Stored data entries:
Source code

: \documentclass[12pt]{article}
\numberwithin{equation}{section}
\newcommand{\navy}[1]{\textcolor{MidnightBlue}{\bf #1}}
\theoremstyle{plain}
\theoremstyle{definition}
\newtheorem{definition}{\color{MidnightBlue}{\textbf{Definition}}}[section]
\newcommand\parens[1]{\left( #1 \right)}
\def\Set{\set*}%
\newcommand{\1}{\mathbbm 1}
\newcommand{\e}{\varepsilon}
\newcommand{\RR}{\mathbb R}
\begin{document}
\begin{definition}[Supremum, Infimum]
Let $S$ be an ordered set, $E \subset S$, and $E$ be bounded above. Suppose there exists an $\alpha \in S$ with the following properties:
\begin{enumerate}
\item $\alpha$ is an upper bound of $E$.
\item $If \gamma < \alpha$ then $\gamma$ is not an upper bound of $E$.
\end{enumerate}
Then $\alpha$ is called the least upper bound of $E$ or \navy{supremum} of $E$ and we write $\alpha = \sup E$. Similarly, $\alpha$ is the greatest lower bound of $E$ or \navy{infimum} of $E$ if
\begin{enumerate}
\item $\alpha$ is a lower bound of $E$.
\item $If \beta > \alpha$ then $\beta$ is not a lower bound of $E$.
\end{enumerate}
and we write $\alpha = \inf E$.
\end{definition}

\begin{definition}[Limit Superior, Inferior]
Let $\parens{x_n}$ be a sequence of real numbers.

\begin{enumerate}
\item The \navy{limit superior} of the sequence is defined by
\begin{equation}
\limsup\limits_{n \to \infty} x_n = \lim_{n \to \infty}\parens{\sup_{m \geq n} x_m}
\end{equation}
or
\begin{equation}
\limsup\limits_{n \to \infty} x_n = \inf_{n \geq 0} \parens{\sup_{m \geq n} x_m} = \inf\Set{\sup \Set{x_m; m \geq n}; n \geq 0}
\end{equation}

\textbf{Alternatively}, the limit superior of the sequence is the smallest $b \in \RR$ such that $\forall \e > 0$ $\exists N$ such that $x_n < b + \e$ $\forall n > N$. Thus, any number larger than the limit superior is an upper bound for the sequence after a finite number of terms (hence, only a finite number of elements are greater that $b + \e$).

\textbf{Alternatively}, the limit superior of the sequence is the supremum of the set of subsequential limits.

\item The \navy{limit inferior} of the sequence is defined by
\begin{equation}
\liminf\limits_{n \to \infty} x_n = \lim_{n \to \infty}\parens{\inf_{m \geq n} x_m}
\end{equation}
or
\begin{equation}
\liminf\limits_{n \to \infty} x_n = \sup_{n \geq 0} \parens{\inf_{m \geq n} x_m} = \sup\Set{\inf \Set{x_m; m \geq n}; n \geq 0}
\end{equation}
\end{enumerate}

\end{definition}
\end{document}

---

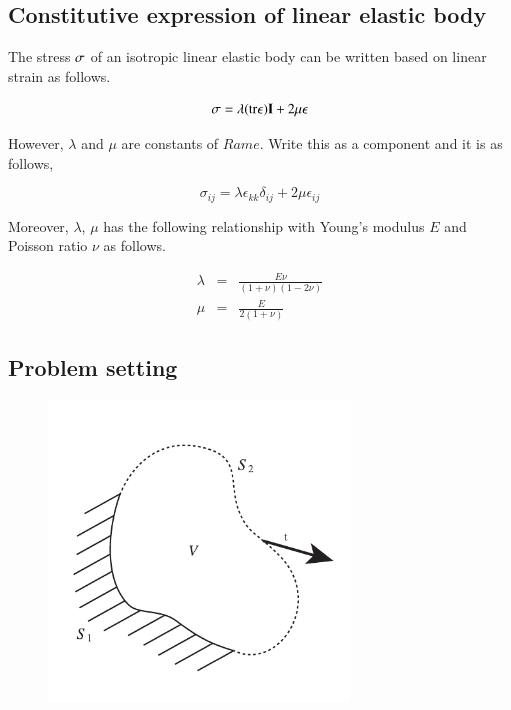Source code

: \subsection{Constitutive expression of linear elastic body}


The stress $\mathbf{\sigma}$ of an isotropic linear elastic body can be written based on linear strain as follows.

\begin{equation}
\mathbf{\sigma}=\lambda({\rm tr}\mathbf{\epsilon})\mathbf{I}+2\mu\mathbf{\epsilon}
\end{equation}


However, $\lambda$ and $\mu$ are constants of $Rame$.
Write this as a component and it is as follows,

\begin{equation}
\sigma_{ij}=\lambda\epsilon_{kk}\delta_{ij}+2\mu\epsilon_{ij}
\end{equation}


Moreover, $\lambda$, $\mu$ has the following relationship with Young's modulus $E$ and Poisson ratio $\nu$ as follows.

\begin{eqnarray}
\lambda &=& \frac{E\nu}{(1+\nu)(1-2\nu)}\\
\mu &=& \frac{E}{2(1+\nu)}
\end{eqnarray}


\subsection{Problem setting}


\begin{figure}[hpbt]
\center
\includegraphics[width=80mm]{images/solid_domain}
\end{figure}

◆ Task goal: Nothing but a number should be given: how many lines in the records hold the word "Alternatively".

◆ Solution: 2